In a celebration of Black Power, Gays explores four unforgettable black queer artists' inspirational lives and work.

 

Marlon Riggs

Who was Marlon Riggs?

American filmmaker, writer and gay activist Marlon Riggs was born in 1957 and died from Aids in 1994.

He endured racist and homophobic abuse throughout his childhood in Georgia. But he triumphed over the bullies, going on to study at Harvard.

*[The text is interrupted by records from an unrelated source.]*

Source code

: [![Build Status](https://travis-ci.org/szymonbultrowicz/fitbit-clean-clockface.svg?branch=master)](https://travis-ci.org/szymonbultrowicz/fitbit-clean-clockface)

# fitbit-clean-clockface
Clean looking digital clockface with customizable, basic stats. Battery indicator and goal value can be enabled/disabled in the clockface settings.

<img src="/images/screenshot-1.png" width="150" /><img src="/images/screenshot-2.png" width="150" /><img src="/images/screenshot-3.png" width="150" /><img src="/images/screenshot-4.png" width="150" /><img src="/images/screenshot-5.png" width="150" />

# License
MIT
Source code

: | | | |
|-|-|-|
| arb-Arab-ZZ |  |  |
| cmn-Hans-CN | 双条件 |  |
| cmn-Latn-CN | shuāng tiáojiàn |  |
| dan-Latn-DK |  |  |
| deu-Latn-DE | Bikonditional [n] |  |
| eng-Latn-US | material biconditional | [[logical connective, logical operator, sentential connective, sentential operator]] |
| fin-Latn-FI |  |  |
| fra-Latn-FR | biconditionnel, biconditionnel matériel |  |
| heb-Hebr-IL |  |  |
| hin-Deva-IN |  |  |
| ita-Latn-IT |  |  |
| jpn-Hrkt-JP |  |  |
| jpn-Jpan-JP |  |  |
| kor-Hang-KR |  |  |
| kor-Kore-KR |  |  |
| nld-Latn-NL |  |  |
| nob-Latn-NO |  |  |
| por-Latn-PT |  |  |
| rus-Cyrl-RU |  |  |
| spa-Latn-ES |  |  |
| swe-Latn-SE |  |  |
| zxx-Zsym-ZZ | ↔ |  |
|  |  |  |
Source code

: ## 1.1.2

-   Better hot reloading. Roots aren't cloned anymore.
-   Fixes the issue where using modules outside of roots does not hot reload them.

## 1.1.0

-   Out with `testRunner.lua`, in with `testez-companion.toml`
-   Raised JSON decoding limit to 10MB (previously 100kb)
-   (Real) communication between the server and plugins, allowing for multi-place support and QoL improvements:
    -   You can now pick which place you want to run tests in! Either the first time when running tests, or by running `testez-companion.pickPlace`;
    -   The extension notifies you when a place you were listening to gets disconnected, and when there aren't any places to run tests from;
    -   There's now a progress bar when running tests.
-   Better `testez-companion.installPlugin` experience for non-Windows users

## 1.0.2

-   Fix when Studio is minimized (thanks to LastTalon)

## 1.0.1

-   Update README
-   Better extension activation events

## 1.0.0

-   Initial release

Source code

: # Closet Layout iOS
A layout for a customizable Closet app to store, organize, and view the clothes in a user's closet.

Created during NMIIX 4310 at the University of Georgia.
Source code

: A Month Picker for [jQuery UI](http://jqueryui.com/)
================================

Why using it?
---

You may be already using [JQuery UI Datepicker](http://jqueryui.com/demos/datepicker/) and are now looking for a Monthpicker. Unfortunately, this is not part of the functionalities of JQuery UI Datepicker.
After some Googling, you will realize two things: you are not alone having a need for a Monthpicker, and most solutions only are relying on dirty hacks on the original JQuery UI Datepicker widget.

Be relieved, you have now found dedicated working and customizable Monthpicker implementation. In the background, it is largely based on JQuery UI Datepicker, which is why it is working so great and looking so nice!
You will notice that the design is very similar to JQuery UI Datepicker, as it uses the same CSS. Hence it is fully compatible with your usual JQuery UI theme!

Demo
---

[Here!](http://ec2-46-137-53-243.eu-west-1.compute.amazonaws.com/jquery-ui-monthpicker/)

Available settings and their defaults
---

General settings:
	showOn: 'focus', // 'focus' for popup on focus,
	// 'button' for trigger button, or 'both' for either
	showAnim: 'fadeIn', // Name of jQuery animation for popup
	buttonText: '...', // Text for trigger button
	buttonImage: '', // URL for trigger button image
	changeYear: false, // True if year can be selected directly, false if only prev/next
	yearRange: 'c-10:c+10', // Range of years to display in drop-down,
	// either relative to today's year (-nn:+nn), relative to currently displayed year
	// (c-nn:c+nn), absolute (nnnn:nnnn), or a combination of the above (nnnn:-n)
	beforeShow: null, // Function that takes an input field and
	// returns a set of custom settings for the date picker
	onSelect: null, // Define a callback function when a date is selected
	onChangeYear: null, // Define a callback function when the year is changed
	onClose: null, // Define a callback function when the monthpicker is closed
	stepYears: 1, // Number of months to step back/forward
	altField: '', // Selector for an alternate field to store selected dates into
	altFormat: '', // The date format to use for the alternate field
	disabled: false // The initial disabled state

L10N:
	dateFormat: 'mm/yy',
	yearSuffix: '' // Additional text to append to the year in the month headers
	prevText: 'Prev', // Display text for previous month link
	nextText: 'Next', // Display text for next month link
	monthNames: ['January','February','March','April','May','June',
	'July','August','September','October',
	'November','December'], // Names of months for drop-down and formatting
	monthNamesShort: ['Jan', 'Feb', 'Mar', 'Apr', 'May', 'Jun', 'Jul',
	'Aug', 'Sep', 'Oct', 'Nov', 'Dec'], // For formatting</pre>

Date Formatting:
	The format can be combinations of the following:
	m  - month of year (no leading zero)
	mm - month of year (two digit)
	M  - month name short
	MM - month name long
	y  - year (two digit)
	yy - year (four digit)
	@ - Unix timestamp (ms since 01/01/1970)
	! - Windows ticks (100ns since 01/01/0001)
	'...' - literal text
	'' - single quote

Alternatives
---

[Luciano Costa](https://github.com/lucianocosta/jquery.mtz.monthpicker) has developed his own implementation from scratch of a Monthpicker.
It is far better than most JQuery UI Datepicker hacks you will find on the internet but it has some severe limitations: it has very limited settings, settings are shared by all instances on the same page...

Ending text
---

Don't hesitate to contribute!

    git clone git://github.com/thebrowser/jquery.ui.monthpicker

At university, he became aware that he was gay. But he was too courageous to hide in the closet. Noting that there were no courses at Harvard dealing with homosexuality, Marlon Riggs decided to initiate change. He petitioned the history department, insisting that he wanted to study male homosexuality in American fiction and poetry. His life work had begun.

 

Why do you need to discover Marlon Riggs?

Marlon Riggs refused to be held back by endemic racism and homophobia. He would not be silenced and forged his own path.

He immersed himself in interpretative dance, history and poetry. This was a life devoted to the pursuit of art – and the many ways it can transform the world. But it's for his filmmaking that he is best known and rightly celebrated.

 

Where should you start with Marlon Riggs' work?

Marlon Riggs' seminal film was Tongues Untied. It hit US TV in 1989 – and caused a huge political backlash.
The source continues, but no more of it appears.